B. General Technical Questions
  1. "Why can't I ...? Why won't ... work?" What to do in case of problems

    If you are having trouble with NRS, you should take the following steps:

    • Check the log

    NRS generates a log file that you can find in the application directory. You can also access the log through the admin interface on the webserver tab, by clicking on the "system log" link.

    • Check this FAQ

    The latest version of this Frequently-Asked Questions list is regularly updated.

    • Contact support

    LoopIP has 3 levels of support:

    • free support: free support includes help by e-mail and phone in getting NRS up and running, and general configuration and usage questions.
    • hourly support: hourly support is provided by first purchasing support hours within NRS. This kind of support offers hands-on help in configuration, installation, customization of templates, and solution development.
    • support plan: if you have purchased an NRS maintenance agreement, priority support is provided for the length of agreement, as well as priority patches and bug fixes.

    All e-mail support inquiries should be made to support

  2. What's the best hardware/operating system/... How do I get the most out of my Net Research Server?

    The Windows platform provides the following advantages:

    • faster XSLT engine: if your Windows installation has the Microsoft XML 4.0+ parser installed, it is used over the internal Sablotron engine and provides significantly faster page rendering performance.
    • threading architecture: NRS uses multiple threads to deal with concurrent user requests. The Windows architecture provides better performance when large numbers of threads are in use. This issue has been fixed under Linux in 2.5+ kernels.

    The Linux platform provides the following advantages:

    • no aggressive filesystem caching: Windows server installations use filesystem caching options by default that impact database performance. These settings can be modified in the Windows registry.


    Generally you will not notice much difference between the two platforms.

    NRS is disk intensive and benefits from a fast striped RAID disk array. NRS operates with as little as 512MB of RAM, but requires up to 2GB of RAM when indexing over 10 million full-text documents.
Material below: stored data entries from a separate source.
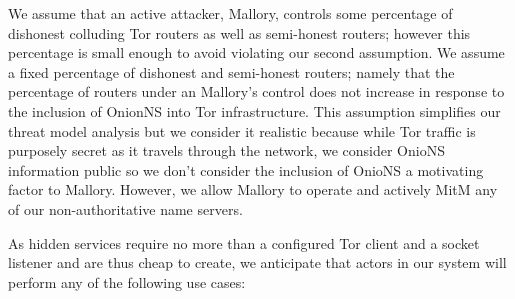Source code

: \documentclass[USenglish,oneside,twocolumn]{article}
\begin{document}
We assume that an active attacker, Mallory, controls some percentage of dishonest colluding Tor routers as well as semi-honest routers; however this percentage is small enough to avoid violating our second assumption. We assume a fixed percentage of dishonest and semi-honest routers; namely that the percentage of routers under an Mallory's control does not increase in response to the inclusion of OnionNS into Tor infrastructure. This assumption simplifies our threat model analysis but we consider it realistic because while Tor traffic is purposely secret as it travels through the network, we consider OnioNS information public so we don't consider the inclusion of OnioNS a motivating factor to Mallory. However, we allow Mallory to operate and actively MitM any of our non-authoritative name servers.





As hidden services require no more than a configured Tor client and a socket listener and are thus cheap to create, we anticipate that actors in our system will perform any of the following use cases:
\end{document}
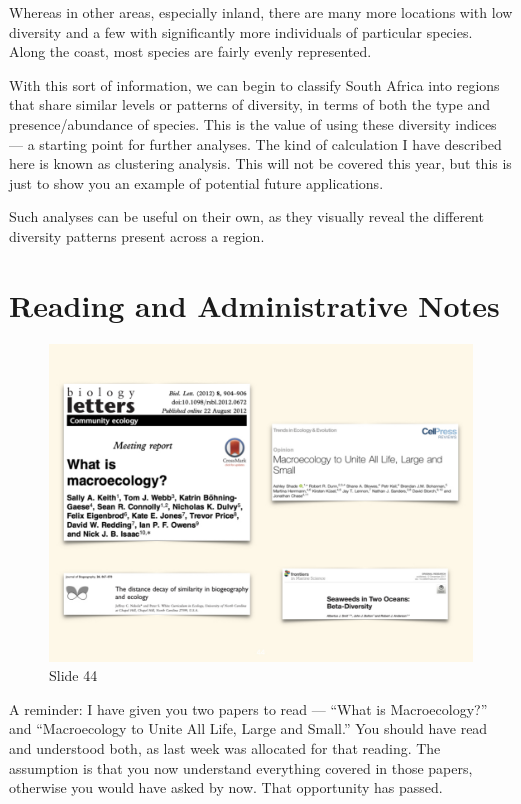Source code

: \documentclass[
  10pt,
]{book}
\begin{document}
Whereas in other areas, especially inland, there are many more locations
with low diversity and a few with significantly more individuals of
particular species. Along the coast, most species are fairly evenly
represented.

With this sort of information, we can begin to classify South Africa
into regions that share similar levels or patterns of diversity, in
terms of both the type and presence/abundance of species. This is the
value of using these diversity indices --- a starting point for further
analyses. The kind of calculation I have described here is known as
clustering analysis. This will not be covered this year, but this is
just to show you an example of potential future applications.

Such analyses can be useful on their own, as they visually reveal the
different diversity patterns present across a region.

\section{Reading and Administrative
Notes}\label{reading-and-administrative-notes}

\begin{figure}[ht]
\centering
\includegraphics[width=0.8\linewidth]{../images/BDC334/BDC334-044.jpeg}
\caption*{Slide 44}
\end{figure}

A reminder: I have given you two papers to read --- ``What is
Macroecology?'' and ``Macroecology to Unite All Life, Large and Small.''
You should have read and understood both, as last week was allocated for
that reading. The assumption is that you now understand everything
covered in those papers, otherwise you would have asked by now. That
opportunity has passed.
\end{document}

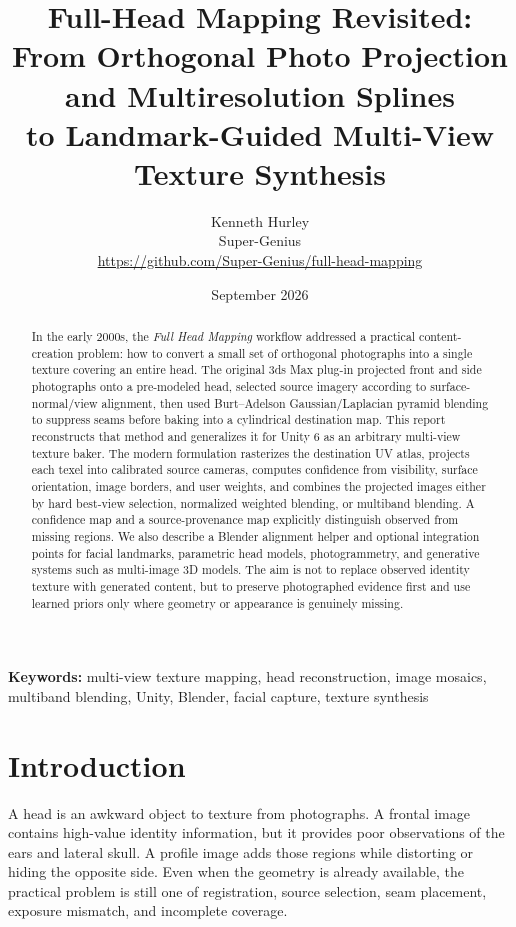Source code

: \documentclass[10pt]{article}
\title{\textbf{Full-Head Mapping Revisited:}\\From Orthogonal Photo Projection and Multiresolution Splines\\to Landmark-Guided Multi-View Texture Synthesis}
\author{Kenneth Hurley\\Super-Genius\\\url{https://github.com/Super-Genius/full-head-mapping}}
\date{September 2026}
\begin{document}
\maketitle

\begin{abstract}
In the early 2000s, the \emph{Full Head Mapping} workflow addressed a practical content-creation problem: how to convert a small set of orthogonal photographs into a single texture covering an entire head. The original 3ds Max plug-in projected front and side photographs onto a pre-modeled head, selected source imagery according to surface-normal/view alignment, then used Burt--Adelson Gaussian/Laplacian pyramid blending to suppress seams before baking into a cylindrical destination map. This report reconstructs that method and generalizes it for Unity 6 as an arbitrary multi-view texture baker. The modern formulation rasterizes the destination UV atlas, projects each texel into calibrated source cameras, computes confidence from visibility, surface orientation, image borders, and user weights, and combines the projected images either by hard best-view selection, normalized weighted blending, or multiband blending. A confidence map and a source-provenance map explicitly distinguish observed from missing regions. We also describe a Blender alignment helper and optional integration points for facial landmarks, parametric head models, photogrammetry, and generative systems such as multi-image 3D models. The aim is not to replace observed identity texture with generated content, but to preserve photographed evidence first and use learned priors only where geometry or appearance is genuinely missing.
\end{abstract}

\textbf{Keywords:} multi-view texture mapping, head reconstruction, image mosaics, multiband blending, Unity, Blender, facial capture, texture synthesis

\section{Introduction}
A head is an awkward object to texture from photographs. A frontal image contains high-value identity information, but it provides poor observations of the ears and lateral skull. A profile image adds those regions while distorting or hiding the opposite side. Even when the geometry is already available, the practical problem is still one of registration, source selection, seam placement, exposure mismatch, and incomplete coverage.
\end{document}
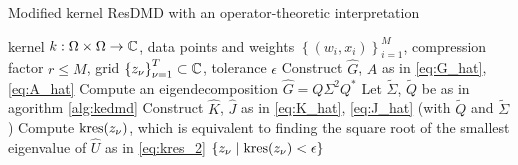 \begin{algorithm}
    \caption{Modified kernel ResDMD with an operator-theoretic interpretation}
    \label{alg:kresdmd_correct}
    \begin{algorithmic}[1]
        \Require kernel $k : \Omega \times \Omega \to \mathbb{C}$, data points and weights 
            $\left\{ (w_i, x_i) \right\}_{i=1}^M$, compression factor $r \leq M$,
            grid $\left\{ z_\nu \right\}_{\nu=1}^T \subset \mathbb{C}$,
            tolerance $\epsilon$
        \State Construct $\widehat{G}$, $\widehat{A}$ as in \ref{eq:G_hat}, \ref{eq:A_hat}
        \State Compute an eigendecomposition $\widehat{G} = Q \Sigma^2 Q^*$
        \State Let $\widetilde{\Sigma}$, $\widetilde{Q}$ be as in agorithm \ref{alg:kedmd}
        \State Construct $\widehat{ K }$, $\widehat{ J }$ as in \ref{eq:K_hat}, 
            \ref{eq:J_hat} (with $\widetilde{ Q }$ and $\widetilde{ \Sigma }$)
        \State Compute $\text{kres} (z_\nu)$, which is equivalent 
            to finding the square root of the smallest 
            eigenvalue of $\widehat{ U }$ as in \ref{eq:kres_2}
        \EndFor
        \State \Return $\left\{ z_\nu \mid \text{kres} (z_\nu) < \epsilon \right\}$
    \end{algorithmic}
\end{algorithm}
    It is also possible under Linux to use raw disk partitions and software RAID to further increase performance.

    Dual CPU machines provide better responsiveness during update cycles, as NRS can crawl/index in the background whilst still serving pages. Also due to the multithreaded non-blocking architecture of NRS, better scalability is achieved with more CPUs.

    NRS requires 7GB diskspace to import and keep up-to-date the ODP directory, and requires a further 12GB per million documents crawled and indexed.

    Using Flash solid state storage (SSD) disk drives, it is possible to increase search performance from a couple of searches a second to 50 or more searches a second.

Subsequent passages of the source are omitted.